Especial 2007
Birmania

Las manifestaciones de los monjes budistas contra la junta militar birmana fueron disueltas con gran dureza. Muchos participantes fueron golpeados por los soldados antes de ser arrestados
Birmania, un país informativamente inexistente, el más bello y limpio de Asia Oriental, con la sociedad tradicional más amable e intacta de la región, fue noticia en otoño por el insólito movimiento contra su junta militar –la más longeva del mundo– que un aumento de precios desencadenó en agosto. La pacífica protesta tuvo a los monjes budistas en primera fila y expresó, en septiembre, el amplio y más que justificado rechazo que los birmanos sienten hacia sus dirigentes. La atención mediática ignoró un dato central: la robustez del régimen y la completa falta de perspectivas de éxito del valiente movimiento.
La protesta fue importante, pero mucho más débil que la de 1988 y 1989, aplastada con sangre. Esta vez la junta hizo algún esfuerzo para resolver el desafío sin grandes masacres (oficialmente, 15 muertos y 3.000 detenidos), pero deducir de ello debilidad, división o titubeos en sus filas sería ilusorio. Se citó también la responsabilidad de China, el gran vecino y socio de Birmania, en la supervivencia de su régimen.

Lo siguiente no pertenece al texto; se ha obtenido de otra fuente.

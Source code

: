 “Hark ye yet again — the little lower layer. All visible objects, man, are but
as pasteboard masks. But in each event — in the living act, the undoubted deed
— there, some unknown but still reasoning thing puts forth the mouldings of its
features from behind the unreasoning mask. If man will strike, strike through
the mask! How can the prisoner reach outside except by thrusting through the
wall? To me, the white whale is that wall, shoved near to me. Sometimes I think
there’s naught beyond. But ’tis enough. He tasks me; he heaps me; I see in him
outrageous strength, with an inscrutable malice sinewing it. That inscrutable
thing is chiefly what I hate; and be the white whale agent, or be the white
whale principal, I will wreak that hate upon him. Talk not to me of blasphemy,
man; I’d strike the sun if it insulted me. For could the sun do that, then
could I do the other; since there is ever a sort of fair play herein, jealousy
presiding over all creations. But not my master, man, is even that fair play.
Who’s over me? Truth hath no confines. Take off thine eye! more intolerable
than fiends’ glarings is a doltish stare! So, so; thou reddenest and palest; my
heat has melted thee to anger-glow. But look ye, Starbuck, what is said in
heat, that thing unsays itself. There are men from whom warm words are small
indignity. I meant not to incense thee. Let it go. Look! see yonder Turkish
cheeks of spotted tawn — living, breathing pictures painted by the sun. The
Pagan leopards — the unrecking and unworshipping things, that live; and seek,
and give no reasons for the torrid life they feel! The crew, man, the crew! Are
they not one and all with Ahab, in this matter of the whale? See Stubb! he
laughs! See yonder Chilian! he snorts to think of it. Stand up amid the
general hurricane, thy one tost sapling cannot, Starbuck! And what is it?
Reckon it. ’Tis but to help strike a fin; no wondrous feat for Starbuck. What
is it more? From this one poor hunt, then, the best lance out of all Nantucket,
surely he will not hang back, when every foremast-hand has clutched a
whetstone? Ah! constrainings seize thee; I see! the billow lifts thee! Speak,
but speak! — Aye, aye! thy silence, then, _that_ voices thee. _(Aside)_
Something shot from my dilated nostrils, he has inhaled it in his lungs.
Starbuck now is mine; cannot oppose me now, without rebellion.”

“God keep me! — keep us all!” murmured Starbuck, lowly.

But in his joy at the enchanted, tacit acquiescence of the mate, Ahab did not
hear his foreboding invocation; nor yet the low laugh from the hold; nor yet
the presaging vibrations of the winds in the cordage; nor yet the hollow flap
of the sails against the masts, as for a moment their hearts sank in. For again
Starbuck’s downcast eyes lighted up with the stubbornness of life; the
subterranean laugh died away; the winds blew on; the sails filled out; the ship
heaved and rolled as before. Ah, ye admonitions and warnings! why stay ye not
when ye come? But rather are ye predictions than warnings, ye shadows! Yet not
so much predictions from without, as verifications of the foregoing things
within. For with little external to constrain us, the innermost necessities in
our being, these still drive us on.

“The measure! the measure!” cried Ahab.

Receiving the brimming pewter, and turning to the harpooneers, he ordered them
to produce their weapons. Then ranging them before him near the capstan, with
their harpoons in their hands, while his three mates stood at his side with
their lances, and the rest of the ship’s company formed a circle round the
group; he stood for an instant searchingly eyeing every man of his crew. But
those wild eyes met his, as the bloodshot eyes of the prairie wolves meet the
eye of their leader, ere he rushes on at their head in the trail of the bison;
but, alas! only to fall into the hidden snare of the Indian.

La triste realidad es que la odiosa junta no tiene recambio, que la deprimente situación política del país no es la peor imaginable en una nación que es un mosaico de etnias
–los Balcanes de Asia, con la más larga guerra civil del siglo XX aún coleando–, y que China no tiene el más mínimo interés en un cambio de régimen, en el que, como en Iraq, el remedio podría ser peor que la enfermedad.
Muy pocas de estas realidades llegaron al gran público mediático, pese a ser bien conocidas.